DISCLAIMER: Topics discussed are general concepts, not intended to constitute legal advice, accuracy, nor completeness, and may not be relied upon as such; consult an attorney or accountant. The author Randy Gilbert, J.D. is neither an attorney nor an accountant. FTIC is a national award winning title insurance company known for its white glove customer service and “No Junk Fee Guarantee.”
[1] Section 17(a) of the Securities Act of 1933 (“Securities Act”) [15 U.S.C. §77q(a)];
Section 10(b) and of the Securities Exchange Act of 1934 (“Exchange Act”) [15 U.S.C. §78j(b)];
Rule 10b-5 thereunder [17 C.F.R. §240.10b-5];
Sections 5(a) and (c) of the Securities Act [15 U.S.C. §§77e(a) and 77e(c)]; and
Section 15(a)(1) of the Exchange Act [15 U.S.C. §78o(a)(1)].
[2] U.S. Securities and Exchange Commission, Framework for “Investment Contract” Analysis of Digital Assets.
[3] Id.; and Sec v. ETS Payphone, Petition for Rehearing (11th Cir. 2002).

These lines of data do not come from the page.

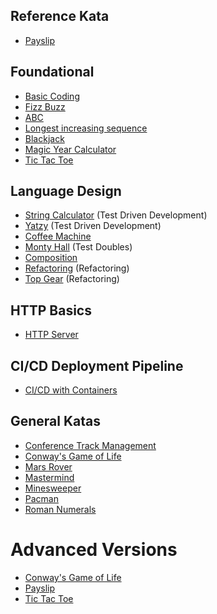 ## Reference Kata

* [Payslip](kata-foundational/foundational-kata-payslip.md)


## Foundational

* [Basic Coding](kata-foundational/foundational-kata-the-very-basics.md)
* [Fizz Buzz](kata-foundational/foundational-kata-fizzbuzz.md)
* [ABC](kata-foundational/foundational-kata-abc.md)
* [Longest increasing sequence](kata-foundational/kata-longest-increasing-sequence.md)
* [Blackjack](kata-foundational/foundational-kata-blackjack.md)
* [Magic Year Calculator](kata-foundational/foundational-kata-magic-year.md)
* [Tic Tac Toe](kata-tic-tac-toe/kata-tic-tac-toe.md)


## Language Design
* [String Calculator](kata-string-calculator.md) (Test Driven Development) 
* [Yatzy](kata-yatzy.md) (Test Driven Development)
* [Coffee Machine](kata-coffee-machine.md)
* [Monty Hall](kata-monty-hall.md) (Test Doubles) 
* [Composition](kata-composition/kata-composition.md)
* [Refactoring](kata-refactoring/kata-refactoring.md) (Refactoring)
* [Top Gear](kata-top-gear/kata-top-gear.md) (Refactoring)


## HTTP Basics
* [HTTP Server](kata-http-server.md)


## CI/CD Deployment Pipeline
* [CI/CD with Containers](kata-cicd.md)


## General Katas
* [Conference Track Management](kata-conference-track-management.md)
* [Conway's Game of Life](kata-conways-game-of-life/kata-conways-game-of-life.md)
* [Mars Rover](kata-mars-rover.md)
* [Mastermind](kata-master-mind.md)
* [Minesweeper](kata-minesweeper.md)
* [Pacman](kata-packman.md)
* [Roman Numerals](kata-roman-numeral.md)


# Advanced Versions
* [Conway's Game of Life](kata-conways-game-of-life/kata-conways-game-of-life-advanced.md)
* [Payslip](kata-payslip/kata-payslip.md)
* [Tic Tac Toe](kata-tic-tac-toe/kata-tic-tac-toe-advanced.md)
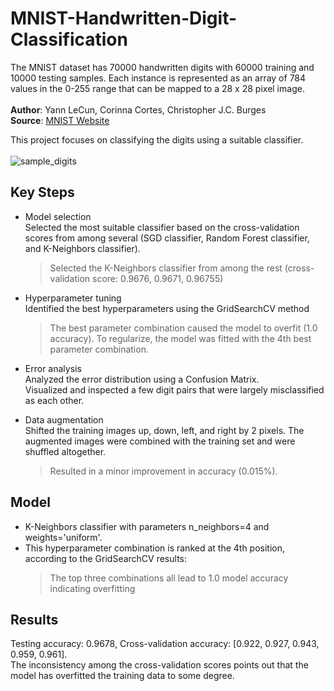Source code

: # MNIST-Handwritten-Digit-Classification
The MNIST dataset has 70000 handwritten digits with 60000 training and 10000 testing samples. Each instance is represented as an array of 784 values in the 0-255 range that can be mapped to a 28 x 28 pixel image.
<br><br>
**Author**: Yann LeCun, Corinna Cortes, Christopher J.C. Burges  
**Source**: [MNIST Website](http://yann.lecun.com/exdb/mnist/)

This project focuses on classifying the digits using a suitable classifier.<br><br>
![sample_digits](https://github.com/user-attachments/assets/d8b2af6c-e32a-4507-a3a1-9da08ddc1c8b)

## Key Steps
* Model selection<br>
Selected the most suitable classifier based on the cross-validation scores from among several (SGD classifier, Random Forest classifier, and K-Neighbors classifier).
  > Selected the K-Neighbors classifier from among the rest (cross-validation score: 0.9676, 0.9671, 0.96755)

* Hyperparameter tuning<br>
Identified the best hyperparameters using the GridSearchCV method
  > The best parameter combination caused the model to overfit (1.0 accuracy). To regularize, the model was fitted with the 4th best parameter combination.

* Error analysis<br>
Analyzed the error distribution using a Confusion Matrix.
<br>Visualized and inspected a few digit pairs that were largely misclassified as each other.

* Data augmentation<br>
Shifted the training images up, down, left, and right by 2 pixels. The augmented images were combined with the training set and were shuffled altogether.
  > Resulted in a minor improvement in accuracy (0.015%).

## Model
* K-Neighbors classifier with parameters n_neighbors=4 and weights='uniform'.
* This hyperparameter combination is ranked at the 4th position, according to the GridSearchCV results:
  > The top three combinations all lead to 1.0 model accuracy indicating overfitting

## Results
Testing accuracy: 0.9678, Cross-validation accuracy: [0.922, 0.927, 0.943, 0.959, 0.961].
<br>
The inconsistency among the cross-validation scores points out that the model has overfitted the training data to some degree.
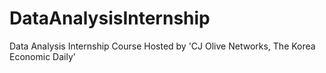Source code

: # DataAnalysisInternship
Data Analysis Internship Course Hosted by 'CJ Olive Networks, The Korea Economic Daily'
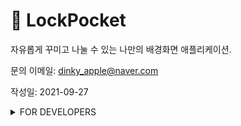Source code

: # :rocket: LockPocket

자유롭게 꾸미고 나눌 수 있는 나만의 배경화면 애플리케이션.



문의 이메일: dinky_apple@naver.com

작성일: 2021-09-27



<details>
    <summary>FOR DEVELOPERS</summary>
    <h3>
        BRANCH 생성 요령
    </h3>
    <ol>
        <li>Branch 이름은 [ux-, ui-, lockscreen-, community-, widget-]을 이용하여 생성할 것.</li>
        <li>Branch 생성시 참여자들이 확인할 수 있는 공간(ex. 카카오톡)에 [생성 위치, 생성 목적]을 명시할 것.</li>
    </ol>
    <h3>
        기타 안내사항
    </h3>
    <ul>
        <li>README는 언제든 수정가능</li>
        <li>proto 브랜치는 2021.03 당시 생성한 프로토타입 브랜치.</li>
    </ul>
    <h3>
        REFERENCES
    </h3>
    <ol>
        <li>ViewPager: <a href="https://lakue.tistory.com/18">LINK</a></li>
        <li>PreferenceFragmentCompat: <a href="https://kumgo1d.tistory.com/31">LINK</a></li>
    </ol>

</details>

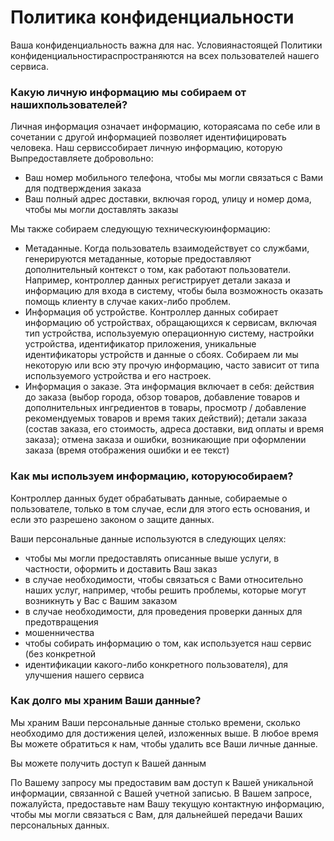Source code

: 
# Политика конфиденциальности

Ваша конфиденциальность важна для нас. Условиянастоящей Политики конфиденциальностираспространяются на всех пользователей нашего сервиса.

### Какую личную информацию мы собираем от нашихпользователей?
          
Личная информация означает информацию, котораясама по себе или в сочетании с другой информацией позволяет идентифицировать человека. Наш сервиссобирает личную информацию, которую Выпредоставляете добровольно:

+ Ваш номер мобильного телефона, чтобы мы могли связаться с Вами для подтверждения заказа
+ Ваш полный адрес доставки, включая город, улицу и номер дома, чтобы мы могли доставлять заказы

            
Мы также собираем следующую техническуюинформацию:

+ Метаданные. Когда пользователь взаимодействует со службами, генерируются метаданные, которые предоставляют дополнительный контекст о том, как работают пользователи. Например, контроллер данных регистрирует детали заказа и информацию для входа в систему, чтобы была возможность оказать помощь клиенту в случае каких-либо проблем.
+ Информация об устройстве. Контроллер данных собирает информацию об устройствах, обращающихся к сервисам, включая тип устройства, используемую операционную систему, настройки устройства, идентификатор приложения, уникальные идентификаторы устройств и данные о сбоях. Собираем ли мы некоторую или всю эту прочую информацию, часто зависит от типа используемого устройства и его настроек.
+ Информация о заказе. Эта информация включает в себя: действия до заказа (выбор города, обзор товаров, добавление товаров и дополнительных ингредиентов в товары, просмотр / добавление рекомендуемых товаров и время таких действий); детали заказа (состав заказа, его стоимость, адреса доставки, вид оплаты и время заказа); отмена заказа и ошибки, возникающие при оформлении заказа (время отображения ошибки и ее текст)

### Как мы используем информацию, которуюсобираем?

Контроллер данных будет обрабатывать данные, собираемые о пользователе, только в том случае, если для этого есть основания, и если это разрешено законом о защите данных.

Ваши персональные данные используются в следующих целях:

+ чтобы мы могли предоставлять описанные выше услуги, в частности, оформить и доставить Ваш заказ
+ в случае необходимости, чтобы связаться с Вами относительно наших услуг, например, чтобы решить проблемы, которые могут возникнуть у Вас с Вашим заказом
+ в случае необходимости, для проведения проверки данных для предотвращения
+ мошенничества
+ чтобы собирать информацию о том, как используется наш сервис (без конкретной
+ идентификации какого-либо конкретного пользователя), для улучшения нашего сервиса

### Как долго мы храним Ваши данные?

Мы храним Ваши персональные данные столько времени, сколько необходимо для достижения целей, изложенных выше. В любое время Вы можете обратиться к нам, чтобы удалить все Ваши личные данные.

Вы можете получить доступ к Вашей данным

По Вашему запросу мы предоставим вам доступ к Вашей уникальной информации, связанной с Вашей учетной записью. В Вашем запросе, пожалуйста, предоставьте нам Вашу текущую контактную информацию, чтобы мы могли связаться с Вам, для дальнейшей передачи Ваших персональных данных.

[4] Whether a contract, scheme, or transaction is an investment contract is a matter of federal, not state, law and does not turn on whether there is a formal contract between parties. Rather, under the Howey test, “form [is] disregarded for substance and the emphasis [is] on economic reality.” Howey, 328 U.S. at 298. The Supreme Court has further explained that that the term security “embodies a flexible rather than a static principle” in order to meet the “variable schemes devised by those who seek the use of the money of others on the promise of profits.” Id. at 299.
[5] U.S. Securities and Exchange Commission, Framework for “Investment Contract” Analysis of Digital Assets.